In December 2018, AWS released Amazon FSx for Lustre. This is a fully managed, high-performance file system, optimized for fast processing workloads, like HPC. Amazon FSx for Lustre allows users to access and alter data from either Amazon S3 or on-premises seamlessly and exceptionally fast. For example, you can launch and run a file system that provides low latency access to your data. Additionally, you can read and write data at speeds of up to hundreds of gigabytes per second of throughput, and millions of IOPS. This speed and low-latency unleashes innovation at an unparalleled pace.
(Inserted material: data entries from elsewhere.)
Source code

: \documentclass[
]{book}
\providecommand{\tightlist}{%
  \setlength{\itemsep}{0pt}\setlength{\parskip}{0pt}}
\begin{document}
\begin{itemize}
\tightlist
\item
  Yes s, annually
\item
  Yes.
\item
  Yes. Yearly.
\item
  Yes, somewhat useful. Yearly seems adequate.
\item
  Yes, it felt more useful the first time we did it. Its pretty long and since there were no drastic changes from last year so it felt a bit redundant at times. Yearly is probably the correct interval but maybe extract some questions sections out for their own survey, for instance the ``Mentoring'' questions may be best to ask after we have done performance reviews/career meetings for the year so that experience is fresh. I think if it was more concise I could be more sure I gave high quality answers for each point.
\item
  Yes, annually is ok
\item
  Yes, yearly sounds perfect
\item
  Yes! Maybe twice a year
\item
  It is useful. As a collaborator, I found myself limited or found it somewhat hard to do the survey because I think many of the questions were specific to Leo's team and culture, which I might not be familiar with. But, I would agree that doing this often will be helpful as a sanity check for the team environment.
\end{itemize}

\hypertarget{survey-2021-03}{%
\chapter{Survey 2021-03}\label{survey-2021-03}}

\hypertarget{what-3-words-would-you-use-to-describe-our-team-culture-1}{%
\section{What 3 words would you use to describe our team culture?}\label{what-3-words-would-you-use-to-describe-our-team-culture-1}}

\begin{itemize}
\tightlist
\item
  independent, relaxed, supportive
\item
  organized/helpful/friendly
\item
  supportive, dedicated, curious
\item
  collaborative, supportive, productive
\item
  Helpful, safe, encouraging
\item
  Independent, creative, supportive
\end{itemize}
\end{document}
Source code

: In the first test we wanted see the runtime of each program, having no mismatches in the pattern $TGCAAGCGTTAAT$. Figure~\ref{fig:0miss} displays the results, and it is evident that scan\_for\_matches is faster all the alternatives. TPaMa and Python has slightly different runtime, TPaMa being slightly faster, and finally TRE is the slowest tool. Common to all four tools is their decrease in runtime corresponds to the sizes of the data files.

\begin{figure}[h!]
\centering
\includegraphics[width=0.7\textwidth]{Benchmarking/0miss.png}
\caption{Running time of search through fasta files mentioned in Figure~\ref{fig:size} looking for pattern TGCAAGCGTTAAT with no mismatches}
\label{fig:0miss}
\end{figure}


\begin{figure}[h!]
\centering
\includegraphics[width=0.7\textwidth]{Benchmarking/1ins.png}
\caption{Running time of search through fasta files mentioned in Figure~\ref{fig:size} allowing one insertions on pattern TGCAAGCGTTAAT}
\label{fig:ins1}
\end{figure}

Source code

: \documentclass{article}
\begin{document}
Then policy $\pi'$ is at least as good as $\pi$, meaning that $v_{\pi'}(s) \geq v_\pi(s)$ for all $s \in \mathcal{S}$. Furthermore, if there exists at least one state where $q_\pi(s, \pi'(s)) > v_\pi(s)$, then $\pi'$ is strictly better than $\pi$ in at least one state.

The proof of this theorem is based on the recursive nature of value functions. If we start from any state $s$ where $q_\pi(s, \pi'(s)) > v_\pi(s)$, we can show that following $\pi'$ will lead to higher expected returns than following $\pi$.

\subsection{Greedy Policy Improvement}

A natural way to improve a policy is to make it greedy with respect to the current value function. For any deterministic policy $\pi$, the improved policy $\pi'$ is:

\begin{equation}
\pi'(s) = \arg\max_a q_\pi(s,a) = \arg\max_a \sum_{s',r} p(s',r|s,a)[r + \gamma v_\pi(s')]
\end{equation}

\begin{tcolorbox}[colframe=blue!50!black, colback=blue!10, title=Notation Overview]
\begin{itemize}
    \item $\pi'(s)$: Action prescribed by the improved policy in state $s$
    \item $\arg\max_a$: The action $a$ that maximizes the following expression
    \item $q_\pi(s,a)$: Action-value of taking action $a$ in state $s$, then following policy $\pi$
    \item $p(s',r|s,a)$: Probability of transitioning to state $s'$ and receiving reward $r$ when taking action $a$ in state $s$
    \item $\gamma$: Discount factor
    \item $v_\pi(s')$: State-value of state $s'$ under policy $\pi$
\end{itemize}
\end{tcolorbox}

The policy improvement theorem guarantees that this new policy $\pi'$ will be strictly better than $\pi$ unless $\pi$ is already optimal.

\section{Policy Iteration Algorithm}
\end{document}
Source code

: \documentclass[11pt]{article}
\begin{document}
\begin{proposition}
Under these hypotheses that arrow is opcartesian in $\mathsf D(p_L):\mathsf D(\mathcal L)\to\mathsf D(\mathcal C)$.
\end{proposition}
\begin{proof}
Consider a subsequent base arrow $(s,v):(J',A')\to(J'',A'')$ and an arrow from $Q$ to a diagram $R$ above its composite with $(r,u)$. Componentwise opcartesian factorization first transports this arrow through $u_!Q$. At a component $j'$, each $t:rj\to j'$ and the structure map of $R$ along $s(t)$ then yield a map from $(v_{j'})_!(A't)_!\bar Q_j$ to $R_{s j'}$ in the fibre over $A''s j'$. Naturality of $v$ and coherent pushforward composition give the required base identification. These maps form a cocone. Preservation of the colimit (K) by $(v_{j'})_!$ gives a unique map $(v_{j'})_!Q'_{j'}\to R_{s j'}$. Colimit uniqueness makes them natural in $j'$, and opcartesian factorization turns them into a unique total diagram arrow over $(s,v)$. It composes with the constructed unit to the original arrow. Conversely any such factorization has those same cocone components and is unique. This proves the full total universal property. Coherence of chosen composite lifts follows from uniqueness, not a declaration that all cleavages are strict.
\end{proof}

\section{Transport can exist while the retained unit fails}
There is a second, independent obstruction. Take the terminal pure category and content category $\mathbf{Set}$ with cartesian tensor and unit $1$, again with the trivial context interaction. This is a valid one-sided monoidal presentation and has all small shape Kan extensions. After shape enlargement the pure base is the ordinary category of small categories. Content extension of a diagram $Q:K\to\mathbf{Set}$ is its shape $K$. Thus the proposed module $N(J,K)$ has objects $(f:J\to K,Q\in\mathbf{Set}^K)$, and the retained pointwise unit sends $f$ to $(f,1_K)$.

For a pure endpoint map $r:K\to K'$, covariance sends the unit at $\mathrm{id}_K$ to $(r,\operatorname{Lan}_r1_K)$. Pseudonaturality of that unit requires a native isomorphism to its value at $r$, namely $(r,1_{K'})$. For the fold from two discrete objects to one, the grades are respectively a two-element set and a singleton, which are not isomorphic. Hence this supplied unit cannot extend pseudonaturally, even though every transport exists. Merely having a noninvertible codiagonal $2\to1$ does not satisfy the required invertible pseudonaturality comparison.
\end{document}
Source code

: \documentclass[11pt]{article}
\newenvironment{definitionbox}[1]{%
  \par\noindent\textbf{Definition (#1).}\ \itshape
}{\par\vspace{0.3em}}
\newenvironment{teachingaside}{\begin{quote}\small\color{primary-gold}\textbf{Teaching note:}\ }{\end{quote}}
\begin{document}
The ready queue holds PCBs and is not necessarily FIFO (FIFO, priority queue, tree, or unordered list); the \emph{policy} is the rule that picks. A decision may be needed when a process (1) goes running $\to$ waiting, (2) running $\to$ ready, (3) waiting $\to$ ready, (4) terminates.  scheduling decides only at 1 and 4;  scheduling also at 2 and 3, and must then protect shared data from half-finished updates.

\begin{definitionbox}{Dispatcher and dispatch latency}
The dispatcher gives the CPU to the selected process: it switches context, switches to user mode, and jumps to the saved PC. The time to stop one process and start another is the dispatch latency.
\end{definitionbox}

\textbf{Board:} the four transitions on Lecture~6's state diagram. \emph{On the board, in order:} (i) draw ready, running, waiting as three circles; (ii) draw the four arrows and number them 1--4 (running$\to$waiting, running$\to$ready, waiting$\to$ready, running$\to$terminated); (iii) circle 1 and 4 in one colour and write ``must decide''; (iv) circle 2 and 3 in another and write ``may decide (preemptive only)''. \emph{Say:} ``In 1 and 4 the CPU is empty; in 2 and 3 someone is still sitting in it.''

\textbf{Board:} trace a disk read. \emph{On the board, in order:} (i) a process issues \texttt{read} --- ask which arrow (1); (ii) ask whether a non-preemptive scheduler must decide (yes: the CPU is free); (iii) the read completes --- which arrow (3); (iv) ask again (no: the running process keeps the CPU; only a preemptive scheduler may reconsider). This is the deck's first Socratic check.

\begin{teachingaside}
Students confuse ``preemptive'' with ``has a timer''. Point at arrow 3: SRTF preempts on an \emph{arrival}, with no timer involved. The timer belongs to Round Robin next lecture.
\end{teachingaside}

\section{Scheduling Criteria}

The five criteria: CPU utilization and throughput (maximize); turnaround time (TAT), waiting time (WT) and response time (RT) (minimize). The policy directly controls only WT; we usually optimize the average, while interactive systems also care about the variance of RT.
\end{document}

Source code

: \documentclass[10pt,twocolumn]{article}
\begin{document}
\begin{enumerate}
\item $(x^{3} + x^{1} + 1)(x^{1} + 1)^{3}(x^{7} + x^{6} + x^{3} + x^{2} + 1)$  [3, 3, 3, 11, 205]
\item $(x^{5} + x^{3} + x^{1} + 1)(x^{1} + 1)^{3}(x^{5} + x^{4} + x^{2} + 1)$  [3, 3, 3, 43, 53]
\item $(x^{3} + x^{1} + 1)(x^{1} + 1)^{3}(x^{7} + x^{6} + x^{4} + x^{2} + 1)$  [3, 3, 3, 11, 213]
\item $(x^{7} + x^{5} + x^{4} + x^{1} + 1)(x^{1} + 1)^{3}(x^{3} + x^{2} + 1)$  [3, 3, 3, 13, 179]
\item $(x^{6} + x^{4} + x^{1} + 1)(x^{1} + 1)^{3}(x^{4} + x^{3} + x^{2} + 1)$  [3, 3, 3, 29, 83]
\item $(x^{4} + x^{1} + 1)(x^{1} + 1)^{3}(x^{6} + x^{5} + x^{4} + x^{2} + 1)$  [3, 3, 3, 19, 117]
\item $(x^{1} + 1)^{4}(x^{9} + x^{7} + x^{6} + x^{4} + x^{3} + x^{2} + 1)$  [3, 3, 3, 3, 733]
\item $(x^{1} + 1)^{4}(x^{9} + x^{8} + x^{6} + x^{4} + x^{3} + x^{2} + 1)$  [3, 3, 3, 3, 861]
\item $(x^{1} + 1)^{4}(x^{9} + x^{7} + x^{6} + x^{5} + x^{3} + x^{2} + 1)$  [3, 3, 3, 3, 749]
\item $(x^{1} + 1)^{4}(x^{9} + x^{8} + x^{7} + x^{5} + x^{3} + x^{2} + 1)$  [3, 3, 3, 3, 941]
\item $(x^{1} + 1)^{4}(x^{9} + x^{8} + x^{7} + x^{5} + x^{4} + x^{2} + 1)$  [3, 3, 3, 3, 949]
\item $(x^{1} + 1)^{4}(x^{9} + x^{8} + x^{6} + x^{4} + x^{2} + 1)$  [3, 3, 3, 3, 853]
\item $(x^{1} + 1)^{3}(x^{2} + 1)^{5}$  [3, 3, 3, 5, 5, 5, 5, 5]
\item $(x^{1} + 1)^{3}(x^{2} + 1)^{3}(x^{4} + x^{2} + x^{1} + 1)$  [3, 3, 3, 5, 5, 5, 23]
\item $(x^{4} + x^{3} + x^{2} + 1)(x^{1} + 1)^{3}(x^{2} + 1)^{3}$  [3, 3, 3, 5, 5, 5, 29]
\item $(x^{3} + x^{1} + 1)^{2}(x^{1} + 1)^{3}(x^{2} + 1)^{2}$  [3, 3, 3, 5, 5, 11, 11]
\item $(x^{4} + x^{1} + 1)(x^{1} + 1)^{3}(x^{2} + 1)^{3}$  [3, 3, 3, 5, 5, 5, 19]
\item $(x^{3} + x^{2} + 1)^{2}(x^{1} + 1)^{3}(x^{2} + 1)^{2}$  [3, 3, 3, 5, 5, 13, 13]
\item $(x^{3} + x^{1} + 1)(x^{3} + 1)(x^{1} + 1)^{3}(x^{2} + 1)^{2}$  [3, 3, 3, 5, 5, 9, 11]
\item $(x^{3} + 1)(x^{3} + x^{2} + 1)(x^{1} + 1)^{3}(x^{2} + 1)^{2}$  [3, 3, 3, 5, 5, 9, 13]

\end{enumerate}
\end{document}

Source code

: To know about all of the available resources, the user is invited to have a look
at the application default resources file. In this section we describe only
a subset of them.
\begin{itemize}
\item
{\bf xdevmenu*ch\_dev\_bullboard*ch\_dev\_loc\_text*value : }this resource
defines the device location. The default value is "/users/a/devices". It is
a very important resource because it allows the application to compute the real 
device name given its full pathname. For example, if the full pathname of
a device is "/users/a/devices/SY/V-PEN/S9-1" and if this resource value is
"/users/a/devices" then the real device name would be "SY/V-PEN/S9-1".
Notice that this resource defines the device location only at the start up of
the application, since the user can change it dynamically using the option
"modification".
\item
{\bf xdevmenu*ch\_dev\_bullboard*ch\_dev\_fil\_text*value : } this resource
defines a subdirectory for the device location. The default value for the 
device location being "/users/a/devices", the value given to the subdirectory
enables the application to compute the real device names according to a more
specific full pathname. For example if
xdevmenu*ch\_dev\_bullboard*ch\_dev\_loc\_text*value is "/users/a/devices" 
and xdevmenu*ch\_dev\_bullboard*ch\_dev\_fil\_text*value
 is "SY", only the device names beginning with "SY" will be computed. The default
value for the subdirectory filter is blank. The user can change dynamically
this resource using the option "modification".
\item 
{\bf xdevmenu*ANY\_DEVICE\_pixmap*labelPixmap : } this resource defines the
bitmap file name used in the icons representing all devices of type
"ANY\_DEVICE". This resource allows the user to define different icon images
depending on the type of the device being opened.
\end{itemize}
This blog post uses the latest version of Amazon FSx for Lustre which recently added a new API for moving data in and out of Amazon S3. This API also includes POSIX support, which allows files to mount with the same user id. Additionally, the latest version also includes a new backup feature that allows you to back up your files to an S3 bucket. I go into more detail of how to take advantage of this at the end of the blog.

Elastic Fabric Adapter

In April of 2019, AWS released EFA. This enables you to run applications requiring high levels of inter-node communications at scale on AWS.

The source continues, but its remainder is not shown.